To make sure it's behaving the way I think it will I'll also use some other built-ins.

from itertools import count
from math import factorial
from math import comb as n_choose_k

Okay, but what?

The combinations function takes two arguments:

  • iterable: the source that you want to make combinations from
  • r: the length of the sequences you want to make

It returns all the r-length subsequences in the iterable (combinations).

A Count Function

The number of combinations of length k for a sequence of length n is the Binomial Coefficient.

\begin{align} \binom{n}{k} &= \frac{n(n-1) \cdots (n - k + 1)}{k(k-1) \cdots 1}\\ &= \frac{n!}{k!(n-k)!} \end{align}

I originally implemented a function for this but it turns out it got added to python as of 3.8 (number-theoretic functions). Here's my translation for reference. The calculation is actually really fast so you don't gain a lot from these toy problems using the standard library, but since it's there, why not?

def n_choose_k_one(n: int, k: int) -> int:
    """The Binomial Coefficient

    Args:
     n: the length of the source set
     k: the length of the combinations

    Returns:
     the number of combinations in the sequence
    """
    return factorial(n) / (factorial(k) * factorial(n - k))

Example One

This is given as an example in the documentation.

EXPECTEDS = "AB AC AD BC BD CD".split()
SOURCE = "ABCD"
k = 2
for combination, expected, total in zip(combinations(iterable=SOURCE, r=k), EXPECTEDS, count(start=1)):
    print(f" - {combination}")
    assert "".join(combination) == expected

n = len(SOURCE)
assert total == n_choose_k(n, k)

- ('A', 'B')
- ('A', 'C')
- ('A', 'D')
- ('B', 'C')
- ('B', 'D')
- ('C', 'D')

Note that it treated the string as a sequence and returns a tuple, not a sub-string.
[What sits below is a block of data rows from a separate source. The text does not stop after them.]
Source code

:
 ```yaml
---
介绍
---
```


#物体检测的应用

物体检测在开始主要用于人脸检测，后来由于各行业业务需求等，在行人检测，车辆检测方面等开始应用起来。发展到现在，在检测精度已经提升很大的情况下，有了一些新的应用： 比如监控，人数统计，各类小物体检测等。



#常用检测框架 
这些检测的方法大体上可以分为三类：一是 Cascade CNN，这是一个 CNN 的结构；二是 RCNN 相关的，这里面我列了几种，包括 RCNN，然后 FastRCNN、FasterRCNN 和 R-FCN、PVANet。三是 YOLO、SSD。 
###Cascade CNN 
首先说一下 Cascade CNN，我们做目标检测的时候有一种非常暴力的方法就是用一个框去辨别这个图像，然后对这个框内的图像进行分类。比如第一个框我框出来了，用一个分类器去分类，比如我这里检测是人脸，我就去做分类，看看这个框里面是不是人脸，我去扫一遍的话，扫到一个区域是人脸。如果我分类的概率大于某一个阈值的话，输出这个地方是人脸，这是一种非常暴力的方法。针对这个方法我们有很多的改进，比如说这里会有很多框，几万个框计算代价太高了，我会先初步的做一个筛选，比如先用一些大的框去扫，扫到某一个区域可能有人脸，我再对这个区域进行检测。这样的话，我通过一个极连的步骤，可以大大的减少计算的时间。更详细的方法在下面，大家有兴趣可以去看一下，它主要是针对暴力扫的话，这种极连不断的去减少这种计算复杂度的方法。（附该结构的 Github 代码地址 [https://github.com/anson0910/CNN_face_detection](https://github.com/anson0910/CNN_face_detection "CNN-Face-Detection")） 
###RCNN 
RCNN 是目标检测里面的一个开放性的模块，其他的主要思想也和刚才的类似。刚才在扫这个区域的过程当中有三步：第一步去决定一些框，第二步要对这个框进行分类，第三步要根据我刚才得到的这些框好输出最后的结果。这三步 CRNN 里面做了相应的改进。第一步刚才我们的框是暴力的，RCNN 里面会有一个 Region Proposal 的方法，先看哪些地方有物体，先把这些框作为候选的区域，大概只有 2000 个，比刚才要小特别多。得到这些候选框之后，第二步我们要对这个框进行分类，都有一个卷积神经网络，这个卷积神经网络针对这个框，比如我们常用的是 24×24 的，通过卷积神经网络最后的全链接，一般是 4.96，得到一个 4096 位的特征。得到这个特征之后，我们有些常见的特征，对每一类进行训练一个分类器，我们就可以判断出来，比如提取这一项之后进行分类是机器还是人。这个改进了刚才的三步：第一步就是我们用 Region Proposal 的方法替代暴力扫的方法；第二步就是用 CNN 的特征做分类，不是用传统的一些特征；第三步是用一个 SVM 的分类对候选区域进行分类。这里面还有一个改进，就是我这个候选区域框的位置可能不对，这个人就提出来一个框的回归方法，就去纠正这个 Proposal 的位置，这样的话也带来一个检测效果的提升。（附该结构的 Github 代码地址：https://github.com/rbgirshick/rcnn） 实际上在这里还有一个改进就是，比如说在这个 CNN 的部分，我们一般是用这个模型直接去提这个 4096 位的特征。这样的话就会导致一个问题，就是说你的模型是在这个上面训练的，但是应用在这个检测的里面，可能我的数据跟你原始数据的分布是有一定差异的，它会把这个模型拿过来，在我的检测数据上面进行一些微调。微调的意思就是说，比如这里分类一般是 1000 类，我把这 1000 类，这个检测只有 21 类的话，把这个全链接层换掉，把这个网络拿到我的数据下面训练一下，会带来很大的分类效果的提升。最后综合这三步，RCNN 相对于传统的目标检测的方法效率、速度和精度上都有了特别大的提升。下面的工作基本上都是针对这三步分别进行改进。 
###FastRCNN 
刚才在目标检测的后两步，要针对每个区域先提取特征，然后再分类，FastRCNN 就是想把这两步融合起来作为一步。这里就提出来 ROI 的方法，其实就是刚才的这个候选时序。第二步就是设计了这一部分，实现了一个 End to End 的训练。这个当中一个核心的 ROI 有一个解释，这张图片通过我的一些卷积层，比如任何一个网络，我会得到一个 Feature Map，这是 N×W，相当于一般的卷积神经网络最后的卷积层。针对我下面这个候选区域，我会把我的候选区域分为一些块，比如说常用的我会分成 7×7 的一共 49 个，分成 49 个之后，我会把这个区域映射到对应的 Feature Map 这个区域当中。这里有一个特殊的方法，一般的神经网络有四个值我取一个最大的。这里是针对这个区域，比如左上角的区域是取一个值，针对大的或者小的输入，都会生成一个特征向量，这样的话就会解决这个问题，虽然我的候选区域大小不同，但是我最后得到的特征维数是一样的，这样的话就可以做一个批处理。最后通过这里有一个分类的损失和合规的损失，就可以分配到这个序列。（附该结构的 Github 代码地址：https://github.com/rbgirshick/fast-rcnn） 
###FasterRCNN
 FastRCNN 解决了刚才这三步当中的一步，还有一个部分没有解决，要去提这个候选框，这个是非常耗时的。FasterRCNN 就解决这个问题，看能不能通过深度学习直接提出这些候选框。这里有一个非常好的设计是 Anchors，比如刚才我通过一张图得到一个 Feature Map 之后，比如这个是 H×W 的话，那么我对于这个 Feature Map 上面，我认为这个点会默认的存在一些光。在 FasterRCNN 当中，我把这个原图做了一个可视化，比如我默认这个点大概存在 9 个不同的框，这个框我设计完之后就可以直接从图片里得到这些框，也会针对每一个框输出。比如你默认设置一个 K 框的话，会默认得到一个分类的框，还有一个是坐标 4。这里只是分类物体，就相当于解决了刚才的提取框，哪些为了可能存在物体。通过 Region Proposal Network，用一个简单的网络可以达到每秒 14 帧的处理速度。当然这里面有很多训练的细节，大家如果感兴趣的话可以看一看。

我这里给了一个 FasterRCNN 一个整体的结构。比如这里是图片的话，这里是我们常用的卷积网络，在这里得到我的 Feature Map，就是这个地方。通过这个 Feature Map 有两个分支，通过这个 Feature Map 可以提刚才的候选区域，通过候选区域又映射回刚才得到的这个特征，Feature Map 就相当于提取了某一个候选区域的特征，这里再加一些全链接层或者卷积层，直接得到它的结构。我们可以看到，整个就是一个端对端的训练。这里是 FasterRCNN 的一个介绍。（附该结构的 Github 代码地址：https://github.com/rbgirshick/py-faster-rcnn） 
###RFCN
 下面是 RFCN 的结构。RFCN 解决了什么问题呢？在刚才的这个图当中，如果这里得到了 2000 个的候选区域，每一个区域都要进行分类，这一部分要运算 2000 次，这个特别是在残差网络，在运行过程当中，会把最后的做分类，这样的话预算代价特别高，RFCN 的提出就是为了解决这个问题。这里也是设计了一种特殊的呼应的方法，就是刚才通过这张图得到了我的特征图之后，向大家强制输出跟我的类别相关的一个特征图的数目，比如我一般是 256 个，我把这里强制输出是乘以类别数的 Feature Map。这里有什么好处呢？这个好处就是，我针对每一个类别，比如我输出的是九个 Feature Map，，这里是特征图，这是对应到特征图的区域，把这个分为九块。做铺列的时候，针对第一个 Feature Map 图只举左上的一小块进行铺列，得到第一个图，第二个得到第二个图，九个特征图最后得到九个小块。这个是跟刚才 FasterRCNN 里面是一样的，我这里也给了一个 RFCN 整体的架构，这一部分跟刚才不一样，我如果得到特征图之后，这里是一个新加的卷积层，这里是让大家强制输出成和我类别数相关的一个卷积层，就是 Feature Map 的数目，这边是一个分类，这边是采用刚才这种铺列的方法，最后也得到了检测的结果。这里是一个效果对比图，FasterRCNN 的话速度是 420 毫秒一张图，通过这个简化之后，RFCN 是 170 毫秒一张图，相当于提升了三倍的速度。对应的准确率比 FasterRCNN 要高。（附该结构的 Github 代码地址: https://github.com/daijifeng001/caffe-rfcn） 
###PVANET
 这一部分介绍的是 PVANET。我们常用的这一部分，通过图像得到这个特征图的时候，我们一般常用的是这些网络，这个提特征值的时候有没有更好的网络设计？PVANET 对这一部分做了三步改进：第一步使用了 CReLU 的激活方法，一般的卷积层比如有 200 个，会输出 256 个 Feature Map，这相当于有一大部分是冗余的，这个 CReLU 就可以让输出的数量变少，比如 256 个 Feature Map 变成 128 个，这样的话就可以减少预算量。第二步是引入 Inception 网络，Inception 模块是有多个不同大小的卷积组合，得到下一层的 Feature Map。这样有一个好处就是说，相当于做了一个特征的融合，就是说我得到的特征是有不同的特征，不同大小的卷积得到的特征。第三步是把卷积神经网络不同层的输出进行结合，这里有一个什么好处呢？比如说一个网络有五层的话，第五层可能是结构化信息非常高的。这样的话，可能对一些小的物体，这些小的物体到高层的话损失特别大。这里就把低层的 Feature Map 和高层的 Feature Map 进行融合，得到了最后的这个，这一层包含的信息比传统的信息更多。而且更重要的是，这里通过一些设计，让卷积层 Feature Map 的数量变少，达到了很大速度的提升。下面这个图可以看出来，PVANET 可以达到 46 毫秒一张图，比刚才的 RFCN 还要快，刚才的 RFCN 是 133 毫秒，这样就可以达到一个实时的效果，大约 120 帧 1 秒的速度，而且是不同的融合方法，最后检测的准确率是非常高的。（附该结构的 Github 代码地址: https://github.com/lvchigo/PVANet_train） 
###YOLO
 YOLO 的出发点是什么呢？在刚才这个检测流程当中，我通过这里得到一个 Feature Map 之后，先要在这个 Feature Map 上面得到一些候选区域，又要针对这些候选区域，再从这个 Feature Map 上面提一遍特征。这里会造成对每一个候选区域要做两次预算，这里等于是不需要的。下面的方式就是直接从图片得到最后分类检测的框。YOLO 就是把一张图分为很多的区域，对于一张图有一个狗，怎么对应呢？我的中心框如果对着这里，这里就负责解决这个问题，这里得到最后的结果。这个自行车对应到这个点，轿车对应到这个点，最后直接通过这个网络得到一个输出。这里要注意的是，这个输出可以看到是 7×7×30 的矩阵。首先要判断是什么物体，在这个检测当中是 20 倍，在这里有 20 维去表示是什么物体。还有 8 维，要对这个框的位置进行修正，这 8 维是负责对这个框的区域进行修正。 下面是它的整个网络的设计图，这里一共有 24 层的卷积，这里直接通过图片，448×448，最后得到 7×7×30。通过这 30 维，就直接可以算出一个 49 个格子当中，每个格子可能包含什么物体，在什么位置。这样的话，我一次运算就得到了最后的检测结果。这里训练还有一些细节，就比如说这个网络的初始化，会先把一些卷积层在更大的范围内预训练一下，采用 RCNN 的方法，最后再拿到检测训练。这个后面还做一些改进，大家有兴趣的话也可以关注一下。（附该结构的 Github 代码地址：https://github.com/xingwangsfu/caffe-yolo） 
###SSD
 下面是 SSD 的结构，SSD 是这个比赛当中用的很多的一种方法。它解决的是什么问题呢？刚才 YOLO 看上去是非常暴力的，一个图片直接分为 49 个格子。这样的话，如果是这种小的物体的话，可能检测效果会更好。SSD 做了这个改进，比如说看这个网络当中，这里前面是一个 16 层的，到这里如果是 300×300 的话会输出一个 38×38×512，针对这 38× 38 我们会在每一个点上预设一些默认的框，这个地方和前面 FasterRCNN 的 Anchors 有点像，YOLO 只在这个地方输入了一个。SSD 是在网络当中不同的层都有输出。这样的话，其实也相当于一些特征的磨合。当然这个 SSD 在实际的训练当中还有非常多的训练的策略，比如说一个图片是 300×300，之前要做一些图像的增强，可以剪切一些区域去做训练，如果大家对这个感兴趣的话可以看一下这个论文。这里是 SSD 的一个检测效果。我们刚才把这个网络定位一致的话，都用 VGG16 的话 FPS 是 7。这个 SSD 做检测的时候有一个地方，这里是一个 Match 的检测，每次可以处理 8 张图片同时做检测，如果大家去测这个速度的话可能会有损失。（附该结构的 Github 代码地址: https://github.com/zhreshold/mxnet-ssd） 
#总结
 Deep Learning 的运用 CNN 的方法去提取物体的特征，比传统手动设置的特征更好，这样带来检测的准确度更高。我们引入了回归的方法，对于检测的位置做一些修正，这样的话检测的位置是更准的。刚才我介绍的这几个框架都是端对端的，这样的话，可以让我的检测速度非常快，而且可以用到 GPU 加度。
Also note that it doesn't swap orders, so "D" is never a first entry, for instance.

Example Two

This one is also from the documentation.

SOURCE = list(range(4))
n = len(SOURCE)
EXPECTEDS = [(0, 1, 2),
             (0, 1, 3),
             (0, 2, 3),
             (1, 2, 3)]
k = 3

for combination, expected, total in zip(combinations(SOURCE, k), EXPECTEDS, count(start=1)):
    print(combination)
    assert combination == expected

assert total == n_choose_k(n, k)

(0, 1, 2)
(0, 1, 3)
(0, 2, 3)
(1, 2, 3)